Déjenme hacer un paréntesis. Ustedes, los veteranos lo recordarán bien. A nosotros nos hacían cargar hasta con la cocina, nuestras mochilas pesaban fácil 15 kilos de libros y cuadernos inútiles, y nos dejaban tanta tarea, que a veces uno no podía dormir. Por eso no me caen bien los pájaros, por que me recuerdan aquellas noches interminables de tareas de física, geografía, matemáticas, con la angustia de no poder terminar, y de pronto, los pájaros cantaban, recordándonos que ya no habíamos podido dormir. ¿A que viene esto? A que todos, alguna vez, nos escapábamos de la formación de entrada y nos escabullíamos al salón a terminar a toda prisa alguna tarea. Por eso creo que hubo bastantes bajas de compañeros, y viene también a que el “Pitufo” no solo cargó su portafolios tamaño vendedor de alfombras, sino que tuvo los arrestos para regresar con la suficiente rapidez, cargar al “Chueco” con todo y cargamento, y regresar corriendo. Un valiente, eso que ni qué.

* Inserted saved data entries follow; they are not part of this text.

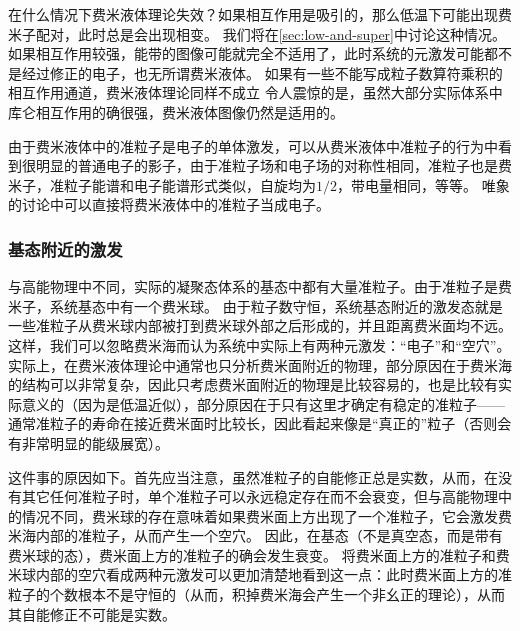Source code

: 在什么情况下费米液体理论失效？如果相互作用是吸引的，那么低温下可能出现费米子配对，此时总是会出现相变。
我们将在\autoref{sec:low-and-super}中讨论这种情况。
如果相互作用较强，能带的图像可能就完全不适用了，此时系统的元激发可能都不是经过修正的电子，也无所谓费米液体。
如果有一些不能写成粒子数算符乘积的相互作用通道，费米液体理论同样不成立
令人震惊的是，虽然大部分实际体系中库仑相互作用的确很强，费米液体图像仍然是适用的。

由于费米液体中的准粒子是电子的单体激发，可以从费米液体中准粒子的行为中看到很明显的普通电子的影子，由于准粒子场和电子场的对称性相同，准粒子也是费米子，准粒子能谱和电子能谱形式类似，自旋均为$1/2$，带电量相同，等等。
唯象的讨论中可以直接将费米液体中的准粒子当成电子。

\subsubsection{基态附近的激发}\label{sec:fermi-liquid-ground}

与高能物理中不同，实际的凝聚态体系的基态中都有大量准粒子。由于准粒子是费米子，系统基态中有一个费米球。
由于粒子数守恒，系统基态附近的激发态就是一些准粒子从费米球内部被打到费米球外部之后形成的，并且距离费米面均不远。
这样，我们可以忽略费米海而认为系统中实际上有两种元激发：“电子”和“空穴”。
实际上，在费米液体理论中通常也只分析费米面附近的物理，部分原因在于费米海的结构可以非常复杂，因此只考虑费米面附近的物理是比较容易的，也是比较有实际意义的（因为是低温近似），部分原因在于只有这里才确定有稳定的准粒子——通常准粒子的寿命在接近费米面时比较长，因此看起来像是“真正的”粒子（否则会有非常明显的能级展宽）。

这件事的原因如下。首先应当注意，虽然准粒子的自能修正总是实数，从而，在没有其它任何准粒子时，单个准粒子可以永远稳定存在而不会衰变，但与高能物理中的情况不同，费米球的存在意味着如果费米面上方出现了一个准粒子，它会激发费米海内部的准粒子，从而产生一个空穴。
因此，在基态（不是真空态，而是带有费米球的态），费米面上方的准粒子的确会发生衰变。
将费米面上方的准粒子和费米球内部的空穴看成两种元激发可以更加清楚地看到这一点：此时费米面上方的准粒子的个数根本不是守恒的（从而，积掉费米海会产生一个非幺正的理论），从而其自能修正不可能是实数。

Bueno, un maestro de educación física (no el “Carpinteiro”, que no fue ése día, porque ya estaba retirado. Luego les platico de él, ya que era todo un personaje.) junto con un trabajador de mantenimiento, con dos mandarrias abrieron un boquete en la pared, y por ahí nos dejaron salir, afuera, al caos. Filas enormes para los pocos teléfonos públicos que estaban funcionando (aún no había celulares) el metro no estaba trabajando, y ambulancias y patrullas circulando a toda prisa con la sirena abierta. A pocos metros de ahí, un edificio que también se cayó sobre la calle de Mérida, creo, y más allá, el humo de los Televiteatros, que también se estaban incendiando. La gente, la gran mayoría llenos de caliche, avanzaban en filas hacia sus casas, a pié. Era un escenario dantesco, ahí comprendí un poco lo que debieron sentir las gentes que vivieron durante la segunda guerra en Europa. Todo tenía un aire como de bombardeo.
Bueno, me despido por hoy, recordando a los compañeros que se fueron, comidos por la tierra, devorados por Tlazoltéotl. ¡Descansen en paz, caídos de la Heroica Secundaria Diurna Número Tres, “Héroes de Chapultepec”! Quizá no fuimos como los valientes que murieron defendiéndonos de los Gringos y de Santa Anna en 1845, pero en la gesta por sobrevivir, ¡seguro que tenemos memorias! Y la semana que entra, les platico la segunda parte de éstas memorias del sismo, el Gran Terremoto de ’85, Ciudad de México, tu Implosión.
¡Sayonara!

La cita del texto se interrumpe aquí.